Nitrogen self-doped porous carbon material derived from aluminum-based metal-organic framework for symmetric supercapacitor 对称超级电容器用铝基金属有机骨架氮自掺杂多孔碳材料

IF 7.9 2区工程技术 Q1 CHEMISTRY, PHYSICAL

Journal of Power Sources

Pub Date : 2026-02-07 DOI: 10.1016/j.jpowsour.2026.239559

Xingyao Li, Ruijie Xu, Beili Wang, Zhen Lu , Xiaolun Peng, Yazhen Wang

Metal-organic framework materials (MOFs), featuring high porosity and large specific surface area, are considered as promising precursors for fabricating porous carbon materials. Here, nitrogen self-doped porous carbon materials derived from aluminum-based metal-organic framework (Al-MOF) are successfully prepared via one-step annealing method under different temperatures and durations. The impacts of carbonization temperature and time on the structure and electrochemical performance of porous carbon materials are systematically investigated. Notably, the as-prepared porous carbon materials exhibit an amorphous graphitic structure with a large specific surface area and hierarchical pore system. Among all samples, NC-900-5 (carbonized at 900 °C for 5 h) demonstrates exceptional electrochemical performance: it delivers a high specific capacitance of 224 F/g at a current density of 0.5 A/g and maintains an outstanding cycling stability with 90.4 % capacitance retention after 30000 charge-discharge cycles at 15 A/g. More importantly, the symmetric supercapacitor assembled with NC-900-5 achieves a high energy density of 11.4 Wh/kg in a 6 M KOH electrolyte. This work provides a foundation for the subsequent development of high-performance electrode materials.

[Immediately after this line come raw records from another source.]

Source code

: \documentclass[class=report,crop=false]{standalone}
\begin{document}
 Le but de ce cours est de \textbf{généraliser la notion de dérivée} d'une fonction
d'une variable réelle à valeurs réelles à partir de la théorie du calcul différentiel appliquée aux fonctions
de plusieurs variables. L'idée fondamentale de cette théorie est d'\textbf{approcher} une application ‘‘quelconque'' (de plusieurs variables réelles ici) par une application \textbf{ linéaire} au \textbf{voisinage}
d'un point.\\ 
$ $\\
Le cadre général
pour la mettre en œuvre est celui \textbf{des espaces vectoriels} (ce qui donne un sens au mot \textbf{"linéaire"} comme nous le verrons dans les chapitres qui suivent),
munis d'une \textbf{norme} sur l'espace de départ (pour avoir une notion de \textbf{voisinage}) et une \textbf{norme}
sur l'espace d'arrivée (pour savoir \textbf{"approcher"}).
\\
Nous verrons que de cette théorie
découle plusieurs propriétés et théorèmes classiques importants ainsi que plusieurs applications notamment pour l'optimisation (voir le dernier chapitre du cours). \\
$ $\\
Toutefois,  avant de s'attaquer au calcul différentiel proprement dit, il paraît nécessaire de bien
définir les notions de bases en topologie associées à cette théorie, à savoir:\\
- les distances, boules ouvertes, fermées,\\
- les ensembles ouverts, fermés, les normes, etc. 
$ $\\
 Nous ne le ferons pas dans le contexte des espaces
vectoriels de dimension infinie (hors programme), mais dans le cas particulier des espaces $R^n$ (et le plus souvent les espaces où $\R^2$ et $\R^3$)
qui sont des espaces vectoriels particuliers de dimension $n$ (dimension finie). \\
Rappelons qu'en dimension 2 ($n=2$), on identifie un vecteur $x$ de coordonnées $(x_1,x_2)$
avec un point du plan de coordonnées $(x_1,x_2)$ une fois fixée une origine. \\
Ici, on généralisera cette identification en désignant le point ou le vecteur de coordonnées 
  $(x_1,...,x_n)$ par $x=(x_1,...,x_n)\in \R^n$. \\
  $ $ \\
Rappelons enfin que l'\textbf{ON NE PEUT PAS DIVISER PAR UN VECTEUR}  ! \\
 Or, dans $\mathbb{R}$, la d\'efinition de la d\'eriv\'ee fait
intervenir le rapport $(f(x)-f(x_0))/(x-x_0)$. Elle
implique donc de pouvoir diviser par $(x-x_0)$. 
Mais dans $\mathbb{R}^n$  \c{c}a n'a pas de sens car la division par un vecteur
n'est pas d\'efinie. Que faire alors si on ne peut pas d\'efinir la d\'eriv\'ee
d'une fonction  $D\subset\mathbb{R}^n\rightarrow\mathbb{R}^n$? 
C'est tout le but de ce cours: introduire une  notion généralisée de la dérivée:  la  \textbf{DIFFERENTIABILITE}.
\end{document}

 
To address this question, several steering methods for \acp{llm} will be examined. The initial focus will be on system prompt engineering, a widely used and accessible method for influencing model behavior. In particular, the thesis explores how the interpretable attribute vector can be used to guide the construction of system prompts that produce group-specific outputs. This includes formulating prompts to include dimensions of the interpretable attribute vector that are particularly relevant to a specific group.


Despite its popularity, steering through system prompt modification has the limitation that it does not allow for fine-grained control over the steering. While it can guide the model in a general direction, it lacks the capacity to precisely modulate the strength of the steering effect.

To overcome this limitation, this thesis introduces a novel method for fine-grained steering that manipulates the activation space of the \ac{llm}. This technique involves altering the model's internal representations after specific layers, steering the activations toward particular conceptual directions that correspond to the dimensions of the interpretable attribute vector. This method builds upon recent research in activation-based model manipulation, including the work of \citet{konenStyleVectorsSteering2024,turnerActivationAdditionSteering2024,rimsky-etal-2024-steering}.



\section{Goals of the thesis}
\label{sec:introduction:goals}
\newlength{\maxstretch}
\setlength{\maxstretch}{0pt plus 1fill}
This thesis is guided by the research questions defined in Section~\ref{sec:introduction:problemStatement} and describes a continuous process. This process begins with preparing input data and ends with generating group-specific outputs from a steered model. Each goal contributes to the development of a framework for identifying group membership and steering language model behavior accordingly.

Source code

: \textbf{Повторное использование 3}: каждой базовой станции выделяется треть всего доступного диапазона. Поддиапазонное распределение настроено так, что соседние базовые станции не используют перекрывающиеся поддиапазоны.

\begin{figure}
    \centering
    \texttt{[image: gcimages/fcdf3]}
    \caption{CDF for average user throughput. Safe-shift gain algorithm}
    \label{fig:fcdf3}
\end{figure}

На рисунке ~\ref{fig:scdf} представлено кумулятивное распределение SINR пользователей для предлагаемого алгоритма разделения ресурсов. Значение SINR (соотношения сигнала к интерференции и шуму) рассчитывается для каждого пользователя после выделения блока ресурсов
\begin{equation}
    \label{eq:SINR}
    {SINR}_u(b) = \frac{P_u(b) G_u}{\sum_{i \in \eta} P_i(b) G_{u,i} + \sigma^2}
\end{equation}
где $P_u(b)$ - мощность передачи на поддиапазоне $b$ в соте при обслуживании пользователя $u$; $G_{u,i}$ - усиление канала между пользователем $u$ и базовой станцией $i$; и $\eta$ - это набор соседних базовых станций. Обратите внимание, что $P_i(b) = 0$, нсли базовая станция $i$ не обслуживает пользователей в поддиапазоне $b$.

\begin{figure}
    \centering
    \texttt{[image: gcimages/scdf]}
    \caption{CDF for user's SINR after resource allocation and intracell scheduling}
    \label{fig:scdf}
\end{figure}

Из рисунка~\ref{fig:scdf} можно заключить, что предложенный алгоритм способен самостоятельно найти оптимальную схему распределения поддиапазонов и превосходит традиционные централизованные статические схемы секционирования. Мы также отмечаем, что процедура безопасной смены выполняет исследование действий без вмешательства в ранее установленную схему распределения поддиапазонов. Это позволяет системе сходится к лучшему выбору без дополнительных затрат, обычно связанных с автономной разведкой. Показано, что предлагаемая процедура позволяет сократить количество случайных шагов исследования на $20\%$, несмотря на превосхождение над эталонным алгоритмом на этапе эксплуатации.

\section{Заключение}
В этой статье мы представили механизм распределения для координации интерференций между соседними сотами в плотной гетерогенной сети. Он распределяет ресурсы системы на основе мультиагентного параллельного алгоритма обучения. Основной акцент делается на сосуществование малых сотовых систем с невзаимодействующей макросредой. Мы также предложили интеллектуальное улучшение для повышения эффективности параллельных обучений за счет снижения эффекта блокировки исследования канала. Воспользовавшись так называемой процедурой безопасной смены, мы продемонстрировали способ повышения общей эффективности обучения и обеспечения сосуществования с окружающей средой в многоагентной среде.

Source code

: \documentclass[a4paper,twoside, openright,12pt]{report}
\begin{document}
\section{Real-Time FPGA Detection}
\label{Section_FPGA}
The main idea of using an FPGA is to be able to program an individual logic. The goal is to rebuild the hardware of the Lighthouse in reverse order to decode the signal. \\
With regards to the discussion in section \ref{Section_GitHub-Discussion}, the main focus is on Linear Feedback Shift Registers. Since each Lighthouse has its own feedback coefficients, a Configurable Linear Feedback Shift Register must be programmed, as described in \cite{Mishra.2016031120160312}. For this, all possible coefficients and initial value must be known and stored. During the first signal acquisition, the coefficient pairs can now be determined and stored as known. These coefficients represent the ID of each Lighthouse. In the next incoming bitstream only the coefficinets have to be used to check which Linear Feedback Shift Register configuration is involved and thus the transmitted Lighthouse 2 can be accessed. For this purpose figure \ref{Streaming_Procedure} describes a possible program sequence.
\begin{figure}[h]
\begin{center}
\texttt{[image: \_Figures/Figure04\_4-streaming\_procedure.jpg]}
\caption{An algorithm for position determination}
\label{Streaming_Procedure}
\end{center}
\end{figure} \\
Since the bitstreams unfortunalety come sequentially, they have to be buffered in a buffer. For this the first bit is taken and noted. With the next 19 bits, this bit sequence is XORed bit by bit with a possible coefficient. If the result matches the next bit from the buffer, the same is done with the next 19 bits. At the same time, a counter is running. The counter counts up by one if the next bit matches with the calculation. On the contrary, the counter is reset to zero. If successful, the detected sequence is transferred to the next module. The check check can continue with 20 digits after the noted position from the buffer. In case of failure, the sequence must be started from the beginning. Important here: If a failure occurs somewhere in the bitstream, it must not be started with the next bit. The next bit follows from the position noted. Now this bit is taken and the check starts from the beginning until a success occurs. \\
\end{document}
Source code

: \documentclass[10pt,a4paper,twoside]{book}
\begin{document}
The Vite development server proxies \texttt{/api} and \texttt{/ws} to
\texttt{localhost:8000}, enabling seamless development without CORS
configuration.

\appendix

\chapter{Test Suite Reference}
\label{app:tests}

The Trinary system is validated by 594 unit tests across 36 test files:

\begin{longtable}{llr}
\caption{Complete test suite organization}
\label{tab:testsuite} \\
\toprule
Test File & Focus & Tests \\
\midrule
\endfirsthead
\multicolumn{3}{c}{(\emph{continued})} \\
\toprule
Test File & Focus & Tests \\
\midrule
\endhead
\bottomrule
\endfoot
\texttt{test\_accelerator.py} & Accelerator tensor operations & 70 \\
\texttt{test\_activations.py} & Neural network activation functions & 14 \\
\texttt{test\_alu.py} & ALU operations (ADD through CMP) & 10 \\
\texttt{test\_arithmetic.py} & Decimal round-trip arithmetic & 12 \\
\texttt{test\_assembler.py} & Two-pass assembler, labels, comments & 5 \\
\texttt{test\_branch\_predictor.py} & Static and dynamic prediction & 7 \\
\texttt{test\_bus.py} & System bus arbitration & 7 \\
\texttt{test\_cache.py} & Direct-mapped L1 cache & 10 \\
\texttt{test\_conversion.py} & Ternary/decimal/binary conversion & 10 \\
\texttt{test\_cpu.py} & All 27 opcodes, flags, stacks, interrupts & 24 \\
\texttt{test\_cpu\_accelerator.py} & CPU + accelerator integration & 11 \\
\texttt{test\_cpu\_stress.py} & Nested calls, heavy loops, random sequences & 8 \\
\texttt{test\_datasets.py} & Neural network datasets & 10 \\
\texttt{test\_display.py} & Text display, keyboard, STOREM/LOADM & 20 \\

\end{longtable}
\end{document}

金属有机骨架材料（MOFs）具有高孔隙率和大比表面积的特点，被认为是制备多孔碳材料的前驱体。本文采用一步退火的方法，在不同温度和时间下成功制备了铝基金属有机骨架（Al-MOF）的氮自掺杂多孔碳材料。系统研究了碳化温度和碳化时间对多孔碳材料结构和电化学性能的影响。值得注意的是，制备的多孔碳材料呈现出具有大比表面积和分层孔系统的非晶石墨结构。在所有样品中，rc -900-5（在900°C下碳化5小时）表现出优异的电化学性能：在0.5 a /g电流密度下，它提供了224 F/g的高比电容，并在15 a /g下进行30000次充放电循环后保持了90.4%的电容保持率。更重要的是，用NC-900-5组装的对称超级电容器在6 M KOH的电解液中实现了11.4 Wh/kg的高能量密度。这项工作为后续高性能电极材料的开发奠定了基础。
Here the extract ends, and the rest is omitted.